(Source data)

"""

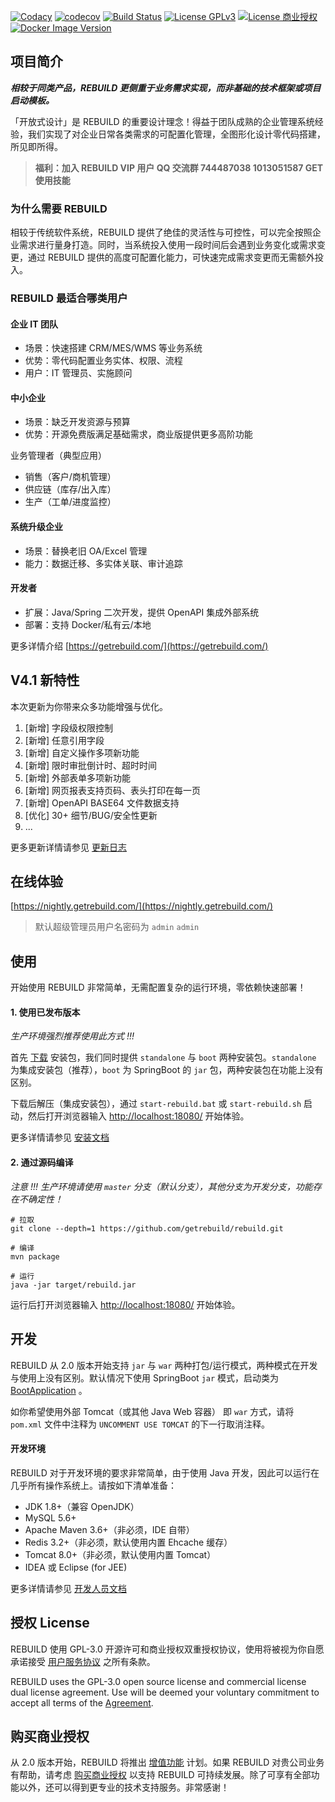 [![Codacy](https://api.codacy.com/project/badge/Grade/599a0a3e46f84e6bbc29e8fbe4632860)](https://www.codacy.com/app/getrebuild/rebuild)
[![codecov](https://codecov.io/gh/getrebuild/rebuild/branch/master/graph/badge.svg)](https://codecov.io/gh/getrebuild/rebuild)
[![Build Status](https://travis-ci.com/getrebuild/rebuild.svg?branch=master)](https://travis-ci.com/getrebuild/rebuild)
[![License GPLv3](https://img.shields.io/github/license/getrebuild/rebuild.svg)](https://getrebuild.com/legal/service-terms)
[![License 商业授权](https://img.shields.io/badge/license-%E5%95%86%E4%B8%9A%E6%8E%88%E6%9D%83-red.svg)](https://getrebuild.com/legal/service-terms)
[![Docker Image Version](https://img.shields.io/docker/v/getrebuild/rebuild?label=Docker%20Image)](https://www.getrebuild.com/learn/install-use-docker)

## 项目简介

**_相较于同类产品，REBUILD 更侧重于业务需求实现，而非基础的技术框架或项目启动模板。_**

「开放式设计」是 REBUILD 的重要设计理念！得益于团队成熟的企业管理系统经验，我们实现了对企业日常各类需求的可配置化管理，全图形化设计零代码搭建，所见即所得。

> **福利：加入 REBUILD VIP 用户 QQ 交流群 744487038 1013051587 GET 使用技能**

### 为什么需要 REBUILD

相较于传统软件系统，REBUILD 提供了绝佳的灵活性与可控性，可以完全按照企业需求进行量身打造。同时，当系统投入使用一段时间后会遇到业务变化或需求变更，通过 REBUILD 提供的高度可配置化能力，可快速完成需求变更而无需额外投入。

### REBUILD 最适合哪类用户

#### 企业 IT 团队

- 场景：快速搭建 CRM/MES/WMS 等业务系统
- 优势：零代码配置业务实体、权限、流程
- 用户：IT 管理员、实施顾问

#### 中小企业

- 场景：缺乏开发资源与预算
- 优势：开源免费版满足基础需求，商业版提供更多高阶功能

业务管理者（典型应用）

- 销售（客户/商机管理）
- 供应链（库存/出入库）
- 生产（工单/进度监控）

#### 系统升级企业

- 场景：替换老旧 OA/Excel 管理
- 能力：数据迁移、多实体关联、审计追踪

#### 开发者

- 扩展：Java/Spring 二次开发，提供 OpenAPI 集成外部系统
- 部署：支持 Docker/私有云/本地

更多详情介绍 [https://getrebuild.com/](https://getrebuild.com/)

## V4.1 新特性

本次更新为你带来众多功能增强与优化。

1. [新增] 字段级权限控制
2. [新增] 任意引用字段
3. [新增] 自定义操作多项新功能
4. [新增] 限时审批倒计时、超时时间
5. [新增] 外部表单多项新功能
6. [新增] 网页报表支持页码、表头打印在每一页
7. [新增] OpenAPI BASE64 文件数据支持
8. [优化] 30+ 细节/BUG/安全性更新
9. ...

更多更新详情请参见 [更新日志](https://getrebuild.com/docs/dev/changelog?v=4.0)

## 在线体验

[https://nightly.getrebuild.com/](https://nightly.getrebuild.com/)

> 默认超级管理员用户名密码为 `admin` `admin`

## 使用

开始使用 REBUILD 非常简单，无需配置复杂的运行环境，零依赖快速部署！

#### 1. 使用已发布版本

_生产环境强烈推荐使用此方式 !!!_

首先 [下载](https://getrebuild.com/download) 安装包，我们同时提供 `standalone` 与 `boot` 两种安装包。`standalone` 为集成安装包（推荐），`boot` 为 SpringBoot 的 `jar` 包，两种安装包在功能上没有区别。

下载后解压（集成安装包），通过 `start-rebuild.bat` 或 `start-rebuild.sh` 启动，然后打开浏览器输入 [http://localhost:18080/](http://localhost:18080/) 开始体验。

更多详情请参见 [安装文档](https://getrebuild.com/learn/install)

#### 2. 通过源码编译

_注意 !!! 生产环境请使用 `master` 分支（默认分支），其他分支为开发分支，功能存在不确定性！_

```
# 拉取
git clone --depth=1 https://github.com/getrebuild/rebuild.git

# 编译
mvn package

# 运行
java -jar target/rebuild.jar
```

运行后打开浏览器输入 [http://localhost:18080/](http://localhost:18080/) 开始体验。

## 开发

REBUILD 从 2.0 版本开始支持 `jar` 与 `war` 两种打包/运行模式，两种模式在开发与使用上没有区别。默认情况下使用 SpringBoot `jar` 模式，启动类为 [BootApplication](https://github.com/getrebuild/rebuild/blob/master/src/main/java/com/rebuild/core/BootApplication.java) 。

如你希望使用外部 Tomcat（或其他 Java Web 容器） 即 `war` 方式，请将 `pom.xml` 文件中注释为 `UNCOMMENT USE TOMCAT` 的下一行取消注释。

#### 开发环境

REBUILD 对于开发环境的要求非常简单，由于使用 Java 开发，因此可以运行在几乎所有操作系统上。请按如下清单准备：

- JDK 1.8+（兼容 OpenJDK）
- MySQL 5.6+
- Apache Maven 3.6+（非必须，IDE 自带）
- Redis 3.2+（非必须，默认使用内置 Ehcache 缓存）
- Tomcat 8.0+（非必须，默认使用内置 Tomcat）
- IDEA 或 Eclipse (for JEE)

更多详情请参见 [开发人员文档](https://getrebuild.com/docs/dev/)

## 授权 License

REBUILD 使用 GPL-3.0 开源许可和商业授权双重授权协议，使用将被视为你自愿承诺接受 [用户服务协议](https://getrebuild.com/legal/service-terms) 之所有条款。

REBUILD uses the GPL-3.0 open source license and commercial license dual license agreement. Use will be deemed your voluntary commitment to accept all terms of the [Agreement](https://getrebuild.com/legal/service-terms).

## 购买商业授权

从 2.0 版本开始，REBUILD 将推出 [增值功能](https://getrebuild.com/docs/rbv-features) 计划。如果 REBUILD 对贵公司业务有帮助，请考虑 [购买商业授权](https://getrebuild.com/#pricing-plans) 以支持 REBUILD 可持续发展。除了可享有全部功能以外，还可以得到更专业的技术支持服务。非常感谢！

"""

Task goal
A picture-free version of all the records, repeated exactly, is what to return.

Task response
 [![Codacy](https://api.codacy.com/project/badge/Grade/599a0a3e46f84e6bbc29e8fbe4632860)](https://www.codacy.com/app/getrebuild/rebuild)
[![codecov](https://codecov.io/gh/getrebuild/rebuild/branch/master/graph/badge.svg)](https://codecov.io/gh/getrebuild/rebuild)
[![Build Status](https://travis-ci.com/getrebuild/rebuild.svg?branch=master)](https://travis-ci.com/getrebuild/rebuild)
[![License GPLv3](https://img.shields.io/github/license/getrebuild/rebuild.svg)](https://getrebuild.com/legal/service-terms)
[![License 商业授权](https://img.shields.io/badge/license-%E5%95%86%E4%B8%9A%E6%8E%88%E6%9D%83-red.svg)](https://getrebuild.com/legal/service-terms)
[![Docker Image Version](https://img.shields.io/docker/v/getrebuild/rebuild?label=Docker%20Image)](https://www.getrebuild.com/learn/install-use-docker)

## 项目简介

**_相较于同类产品，REBUILD 更侧重于业务需求实现，而非基础的技术框架或项目启动模板。_**

「开放式设计」是 REBUILD 的重要设计理念！得益于团队成熟的企业管理系统经验，我们实现了对企业日常各类需求的可配置化管理，全图形化设计零代码搭建，所见即所得。

> **福利：加入 REBUILD VIP 用户 QQ 交流群 744487038 1013051587 GET 使用技能**

### 为什么需要 REBUILD

相较于传统软件系统，REBUILD 提供了绝佳的灵活性与可控性，可以完全按照企业需求进行量身打造。同时，当系统投入使用一段时间后会遇到业务变化或需求变更，通过 REBUILD 提供的高度可配置化能力，可快速完成需求变更而无需额外投入。

### REBUILD 最适合哪类用户

#### 企业 IT 团队

- 场景：快速搭建 CRM/MES/WMS 等业务系统
- 优势：零代码配置业务实体、权限、流程
- 用户：IT 管理员、实施顾问

#### 中小企业

- 场景：缺乏开发资源与预算
- 优势：开源免费版满足基础需求，商业版提供更多高阶功能

业务管理者（典型应用）

- 销售（客户/商机管理）
- 供应链（库存/出入库）
- 生产（工单/进度监控）

#### 系统升级企业

- 场景：替换老旧 OA/Excel 管理
- 能力：数据迁移、多实体关联、审计追踪

#### 开发者

- 扩展：Java/Spring 二次开发，提供 OpenAPI 集成外部系统
- 部署：支持 Docker/私有云/本地

更多详情介绍 [https://getrebuild.com/](https://getrebuild.com/)

## V4.1 新特性

本次更新为你带来众多功能增强与优化。

1. [新增] 字段级权限控制
2. [新增] 任意引用字段
3. [新增] 自定义操作多项新功能
4. [新增] 限时审批倒计时、超时时间
5. [新增] 外部表单多项新功能
6. [新增] 网页报表支持页码、表头打印在每一页
7. [新增] OpenAPI BASE64 文件数据支持
8. [优化] 30+ 细节/BUG/安全性更新
9. ...

更多更新详情请参见 [更新日志](https://getrebuild.com/docs/dev/changelog?v=4.0)

## 在线体验

[https://nightly.getrebuild.com/](https://nightly.getrebuild.com/)

> 默认超级管理员用户名密码为 `admin` `admin`

## 使用

开始使用 REBUILD 非常简单，无需配置复杂的运行环境，零依赖快速部署！

#### 1. 使用已发布版本

_生产环境强烈推荐使用此方式 !!!_

首先 [下载](https://getrebuild.com/download) 安装包，我们同时提供 `standalone` 与 `boot` 两种安装包。`standalone` 为集成安装包（推荐），`boot` 为 SpringBoot 的 `jar` 包，两种安装包在功能上没有区别。

下载后解压（集成安装包），通过 `start-rebuild.bat` 或 `start-rebuild.sh` 启动，然后打开浏览器输入 [http://localhost:18080/](http://localhost:18080/) 开始体验。

更多详情请参见 [安装文档](https://getrebuild.com/learn/install)

#### 2. 通过源码编译

_注意 !!! 生产环境请使用 `master` 分支（默认分支），其他分支为开发分支，功能存在不确定性！_

```
# 拉取
git clone --depth=1 https://github.com/getrebuild/rebuild.git

# 编译
mvn package

# 运行
java -jar target/rebuild.jar
```

运行后打开浏览器输入 [http://localhost:18080/](http://localhost:18080/) 开始体验。

## 开发

REBUILD 从 2.0 版本开始支持 `jar` 与 `war` 两种打包/运行模式，两种模式在开发与使用上没有区别。默认情况下使用 SpringBoot `jar` 模式，启动类为 [BootApplication](https://github.com/getrebuild/rebuild/blob/master/src/main/java/com/rebuild/core/BootApplication.java) 。

如你希望使用外部 Tomcat（或其他 Java Web 容器） 即 `war` 方式，请将 `pom.xml` 文件中注释为 `UNCOMMENT USE TOMCAT` 的下一行取消注释。

#### 开发环境

REBUILD 对于开发环境的要求非常简单，由于使用 Java 开发，因此可以运行在几乎所有操作系统上。请按如下清单准备：

- JDK 1.8+（兼容 OpenJDK）
- MySQL 5.6+
- Apache Maven 3.6+（非必须，IDE 自带）
- Redis 3.2+（非必须，默认使用内置 Ehcache 缓存）
- Tomcat 8.0+（非必须，默认使用内置 Tomcat）
- IDEA 或 Eclipse (for JEE)

更多详情请参见 [开发人员文档](https://getrebuild.com/docs/dev/)

## 授权 License

REBUILD 使用 GPL-3.0 开源许可和商业授权双重授权协议，使用将被视为你自愿承诺接受 [用户服务协议](https://getrebuild.com/legal/service-terms) 之所有条款。

REBUILD uses the GPL-3.0 open source license and commercial license dual license agreement. Use will be deemed your voluntary commitment to accept all terms of the [Agreement](https://getrebuild.com/legal/service-terms).

## 购买商业授权

从 2.0 版本开始，REBUILD 将推出 [增值功能](https://getrebuild.com/docs/rbv-features) 计划。如果 REBUILD 对贵公司业务有帮助，请考虑 [购买商业授权](https://getrebuild.com/#pricing-plans) 以支持 REBUILD 可持续发展。除了可享有全部功能以外，还可以得到更专业的技术支持服务。非常感谢！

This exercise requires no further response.